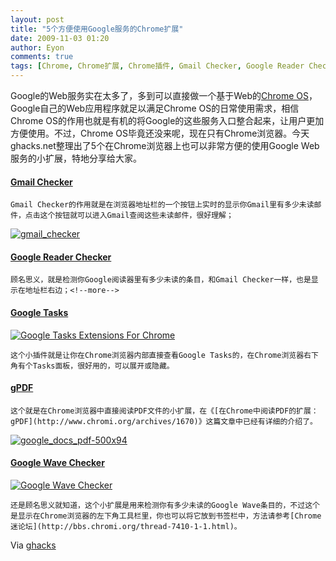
 ```yaml
---
layout: post
title: "5个方便使用Google服务的Chrome扩展"
date: 2009-11-03 01:20
author: Eyon
comments: true
tags: [Chrome, Chrome扩展, Chrome插件, Gmail Checker, Google Reader Checker, Google Tasks, Google Wave Checker, gPDF]
---
```

Google的Web服务实在太多了，多到可以直接做一个基于Web的[Chrome OS](http://www.chromi.org/archives/category/chrome-os)，Google自己的Web应用程序就足以满足Chrome OS的日常使用需求，相信Chrome OS的作用也就是有机的将Google的这些服务入口整合起来，让用户更加方便使用。不过，Chrome OS毕竟还没来呢，现在只有Chrome浏览器。今天ghacks.net整理出了5个在Chrome浏览器上也可以非常方便的使用Google Web服务的小扩展，特地分享给大家。



#### [Gmail Checker](http://www.chromeextensions.org/alerts-updates/gmail-checker/)



    Gmail Checker的作用就是在浏览器地址栏的一个按钮上实时的显示你Gmail里有多少未读邮件，点击这个按钮就可以进入Gmail查阅这些未读邮件，很好理解；

<a href="http://img.chromi.org/2009/11/gmail_checker.png">![gmail_checker](http://img.chromi.org/2009/11/gmail_checker.png "gmail_checker")</a>



#### [Google Reader Checker](http://www.chromeextensions.org/alerts-updates/google-reader-checker/)



    顾名思义，就是检测你Google阅读器里有多少未读的条目，和Gmail Checker一样，也是显示在地址栏右边；<!--more-->



#### [Google Tasks](http://www.chromeextensions.org/other/google-tasks/)



<a href="http://img.chromi.org/2009/11/Google-Tasks-Extensions-For-Chrome.png">![Google Tasks Extensions For Chrome](http://img.chromi.org/2009/11/Google-Tasks-Extensions-For-Chrome.png "Google Tasks Extensions For Chrome")</a>

    这个小插件就是让你在Chrome浏览器内部直接查看Google Tasks的，在Chrome浏览器右下角有个Tasks面板，很好用的，可以展开或隐藏。



#### [gPDF](http://blog.arpitnext.com/get-gpdf/gPDF.crx)



    这个就是在Chrome浏览器中直接阅读PDF文件的小扩展，在《[在Chrome中阅读PDF的扩展：gPDF](http://www.chromi.org/archives/1670)》这篇文章中已经有详细的介绍了。

<a href="http://img.chromi.org/2009/11/google_docs_pdf-500x94.png">![google_docs_pdf-500x94](http://img.chromi.org/2009/11/google_docs_pdf-500x94.png "google_docs_pdf-500x94")</a>



#### [Google Wave Checker](http://www.jeremyselier.com/fr/entry/chrome-extension-google-wave-checker)



<a href="http://img.chromi.org/2009/11/Google-Wave-Checker.png">![Google Wave Checker](http://img.chromi.org/2009/11/Google-Wave-Checker.png "Google Wave Checker")</a>

    还是顾名思义就知道，这个小扩展是用来检测你有多少未读的Google Wave条目的，不过这个是显示在Chrome浏览器的左下角工具栏里，你也可以将它放到书签栏中，方法请参考[Chrome迷论坛](http://bbs.chromi.org/thread-7410-1-1.html)。

Via [ghacks](http://www.ghacks.net/2009/11/02/5-google-chrome-extension-for-google-services/)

▬▬▬▬▬▬▬▬▬▬

◆ INSTRUCTIONS FOR THE TASK
All lines in the data above from the one with "这个小插件就是让你在Chro" through the one with "#### [Google Wave" must be repeated exactly, and no others.

◆ SOLUTION
    这个小插件就是让你在Chrome浏览器内部直接查看Google Tasks的，在Chrome浏览器右下角有个Tasks面板，很好用的，可以展开或隐藏。



#### [gPDF](http://blog.arpitnext.com/get-gpdf/gPDF.crx)



    这个就是在Chrome浏览器中直接阅读PDF文件的小扩展，在《[在Chrome中阅读PDF的扩展：gPDF](http://www.chromi.org/archives/1670)》这篇文章中已经有详细的介绍了。

<a href="http://img.chromi.org/2009/11/google_docs_pdf-500x94.png">![google_docs_pdf-500x94](http://img.chromi.org/2009/11/google_docs_pdf-500x94.png "google_docs_pdf-500x94")</a>



#### [Google Wave Checker](http://www.jeremyselier.com/fr/entry/chrome-extension-google-wave-checker)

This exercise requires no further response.